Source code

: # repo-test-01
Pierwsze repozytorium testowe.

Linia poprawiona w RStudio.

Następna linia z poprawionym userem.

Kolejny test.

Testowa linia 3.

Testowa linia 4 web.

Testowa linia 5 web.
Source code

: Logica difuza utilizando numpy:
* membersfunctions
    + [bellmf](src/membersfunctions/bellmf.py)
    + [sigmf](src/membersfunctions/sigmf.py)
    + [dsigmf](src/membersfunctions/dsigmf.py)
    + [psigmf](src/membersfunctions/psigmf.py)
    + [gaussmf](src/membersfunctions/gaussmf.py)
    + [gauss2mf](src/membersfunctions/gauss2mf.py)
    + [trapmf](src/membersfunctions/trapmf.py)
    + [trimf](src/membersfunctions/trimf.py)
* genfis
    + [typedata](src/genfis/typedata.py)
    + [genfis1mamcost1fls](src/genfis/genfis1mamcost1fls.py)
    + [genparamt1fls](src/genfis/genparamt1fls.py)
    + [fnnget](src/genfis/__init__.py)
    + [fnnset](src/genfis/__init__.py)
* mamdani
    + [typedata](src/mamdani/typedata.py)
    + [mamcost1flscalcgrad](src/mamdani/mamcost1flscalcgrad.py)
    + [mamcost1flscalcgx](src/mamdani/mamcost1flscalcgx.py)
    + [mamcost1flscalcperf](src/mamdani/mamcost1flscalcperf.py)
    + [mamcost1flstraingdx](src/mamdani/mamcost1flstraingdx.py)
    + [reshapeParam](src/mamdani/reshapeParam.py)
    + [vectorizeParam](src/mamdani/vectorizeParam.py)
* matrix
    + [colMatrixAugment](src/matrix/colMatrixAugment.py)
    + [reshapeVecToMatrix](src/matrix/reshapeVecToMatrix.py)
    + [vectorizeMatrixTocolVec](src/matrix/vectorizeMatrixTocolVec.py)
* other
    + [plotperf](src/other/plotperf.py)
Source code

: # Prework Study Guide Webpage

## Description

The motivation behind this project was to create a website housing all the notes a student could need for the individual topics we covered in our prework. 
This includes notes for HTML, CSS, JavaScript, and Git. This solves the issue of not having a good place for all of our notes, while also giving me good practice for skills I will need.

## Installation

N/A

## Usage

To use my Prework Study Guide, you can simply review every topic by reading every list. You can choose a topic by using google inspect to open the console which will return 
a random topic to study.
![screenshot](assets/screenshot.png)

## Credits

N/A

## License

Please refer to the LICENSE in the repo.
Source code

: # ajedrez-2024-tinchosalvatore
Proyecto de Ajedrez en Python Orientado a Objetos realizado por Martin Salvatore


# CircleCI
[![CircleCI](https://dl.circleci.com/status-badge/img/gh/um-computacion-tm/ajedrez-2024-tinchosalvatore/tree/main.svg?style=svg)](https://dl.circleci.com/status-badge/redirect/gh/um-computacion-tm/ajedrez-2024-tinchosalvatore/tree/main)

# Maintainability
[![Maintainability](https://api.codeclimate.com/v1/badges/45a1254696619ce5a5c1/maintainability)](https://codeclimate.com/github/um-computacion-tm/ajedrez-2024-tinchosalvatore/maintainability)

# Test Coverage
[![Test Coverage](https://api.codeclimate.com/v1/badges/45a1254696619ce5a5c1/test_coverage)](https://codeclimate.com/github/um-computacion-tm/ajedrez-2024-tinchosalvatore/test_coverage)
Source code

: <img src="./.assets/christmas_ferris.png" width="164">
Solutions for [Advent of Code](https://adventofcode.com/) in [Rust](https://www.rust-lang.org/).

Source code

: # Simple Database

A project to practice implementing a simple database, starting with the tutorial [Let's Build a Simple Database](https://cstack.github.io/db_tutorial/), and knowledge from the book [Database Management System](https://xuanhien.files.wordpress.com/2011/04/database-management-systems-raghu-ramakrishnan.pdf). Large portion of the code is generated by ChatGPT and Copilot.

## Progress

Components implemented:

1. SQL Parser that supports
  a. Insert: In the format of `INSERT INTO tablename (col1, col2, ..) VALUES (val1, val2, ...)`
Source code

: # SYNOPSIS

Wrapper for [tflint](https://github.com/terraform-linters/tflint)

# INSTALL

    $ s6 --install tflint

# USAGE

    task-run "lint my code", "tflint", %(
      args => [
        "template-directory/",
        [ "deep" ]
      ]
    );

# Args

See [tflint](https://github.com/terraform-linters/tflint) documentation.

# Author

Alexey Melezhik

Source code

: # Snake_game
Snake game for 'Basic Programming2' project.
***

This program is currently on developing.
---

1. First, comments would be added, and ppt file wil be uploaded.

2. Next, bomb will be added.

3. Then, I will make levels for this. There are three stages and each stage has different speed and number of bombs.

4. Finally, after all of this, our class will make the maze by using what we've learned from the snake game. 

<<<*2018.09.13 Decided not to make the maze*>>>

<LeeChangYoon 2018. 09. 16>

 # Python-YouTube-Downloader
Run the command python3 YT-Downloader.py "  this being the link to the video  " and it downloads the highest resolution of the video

....

» **Exercise directions**:
Up to and including the line with "## Description", print every line of the material above, starting from its first line, exactly.

» **The completed task**:
Source code

: # repo-test-01
Pierwsze repozytorium testowe.

Linia poprawiona w RStudio.

Następna linia z poprawionym userem.

Kolejny test.

Testowa linia 3.

Testowa linia 4 web.

Testowa linia 5 web.
Source code

: Logica difuza utilizando numpy:
* membersfunctions
    + [bellmf](src/membersfunctions/bellmf.py)
    + [sigmf](src/membersfunctions/sigmf.py)
    + [dsigmf](src/membersfunctions/dsigmf.py)
    + [psigmf](src/membersfunctions/psigmf.py)
    + [gaussmf](src/membersfunctions/gaussmf.py)
    + [gauss2mf](src/membersfunctions/gauss2mf.py)
    + [trapmf](src/membersfunctions/trapmf.py)
    + [trimf](src/membersfunctions/trimf.py)
* genfis
    + [typedata](src/genfis/typedata.py)
    + [genfis1mamcost1fls](src/genfis/genfis1mamcost1fls.py)
    + [genparamt1fls](src/genfis/genparamt1fls.py)
    + [fnnget](src/genfis/__init__.py)
    + [fnnset](src/genfis/__init__.py)
* mamdani
    + [typedata](src/mamdani/typedata.py)
    + [mamcost1flscalcgrad](src/mamdani/mamcost1flscalcgrad.py)
    + [mamcost1flscalcgx](src/mamdani/mamcost1flscalcgx.py)
    + [mamcost1flscalcperf](src/mamdani/mamcost1flscalcperf.py)
    + [mamcost1flstraingdx](src/mamdani/mamcost1flstraingdx.py)
    + [reshapeParam](src/mamdani/reshapeParam.py)
    + [vectorizeParam](src/mamdani/vectorizeParam.py)
* matrix
    + [colMatrixAugment](src/matrix/colMatrixAugment.py)
    + [reshapeVecToMatrix](src/matrix/reshapeVecToMatrix.py)
    + [vectorizeMatrixTocolVec](src/matrix/vectorizeMatrixTocolVec.py)
* other
    + [plotperf](src/other/plotperf.py)
Source code

: # Prework Study Guide Webpage

## Description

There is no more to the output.